### AIM OF THE EXERCISE
Print the data again, exactly.

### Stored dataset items
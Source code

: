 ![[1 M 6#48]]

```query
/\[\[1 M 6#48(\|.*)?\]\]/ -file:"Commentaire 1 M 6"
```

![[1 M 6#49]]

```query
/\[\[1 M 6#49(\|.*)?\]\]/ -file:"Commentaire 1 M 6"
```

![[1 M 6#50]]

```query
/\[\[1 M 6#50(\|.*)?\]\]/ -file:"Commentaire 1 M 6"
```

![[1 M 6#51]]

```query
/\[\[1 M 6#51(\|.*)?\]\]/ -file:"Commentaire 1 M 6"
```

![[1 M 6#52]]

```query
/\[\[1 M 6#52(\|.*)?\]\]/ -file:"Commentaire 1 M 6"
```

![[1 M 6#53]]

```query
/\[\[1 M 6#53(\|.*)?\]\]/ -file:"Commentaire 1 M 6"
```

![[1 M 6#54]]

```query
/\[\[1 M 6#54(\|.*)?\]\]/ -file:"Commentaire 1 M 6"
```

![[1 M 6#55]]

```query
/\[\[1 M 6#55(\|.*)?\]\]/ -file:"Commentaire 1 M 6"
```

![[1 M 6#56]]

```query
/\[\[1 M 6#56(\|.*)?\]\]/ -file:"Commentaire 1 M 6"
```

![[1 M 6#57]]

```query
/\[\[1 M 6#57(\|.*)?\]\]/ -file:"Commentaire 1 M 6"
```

### RESULT OF THE EXERCISE
Source code

: ![[1 M 6#48]]

```query
/\[\[1 M 6#48(\|.*)?\]\]/ -file:"Commentaire 1 M 6"
```

![[1 M 6#49]]

```query
/\[\[1 M 6#49(\|.*)?\]\]/ -file:"Commentaire 1 M 6"
```

![[1 M 6#50]]

```query
/\[\[1 M 6#50(\|.*)?\]\]/ -file:"Commentaire 1 M 6"
```

![[1 M 6#51]]

```query
/\[\[1 M 6#51(\|.*)?\]\]/ -file:"Commentaire 1 M 6"
```

![[1 M 6#52]]

```query
/\[\[1 M 6#52(\|.*)?\]\]/ -file:"Commentaire 1 M 6"
```

![[1 M 6#53]]

```query
/\[\[1 M 6#53(\|.*)?\]\]/ -file:"Commentaire 1 M 6"
```

![[1 M 6#54]]

```query
/\[\[1 M 6#54(\|.*)?\]\]/ -file:"Commentaire 1 M 6"
```

![[1 M 6#55]]

```query
/\[\[1 M 6#55(\|.*)?\]\]/ -file:"Commentaire 1 M 6"
```

![[1 M 6#56]]

```query
/\[\[1 M 6#56(\|.*)?\]\]/ -file:"Commentaire 1 M 6"
```

![[1 M 6#57]]

```query
/\[\[1 M 6#57(\|.*)?\]\]/ -file:"Commentaire 1 M 6"
```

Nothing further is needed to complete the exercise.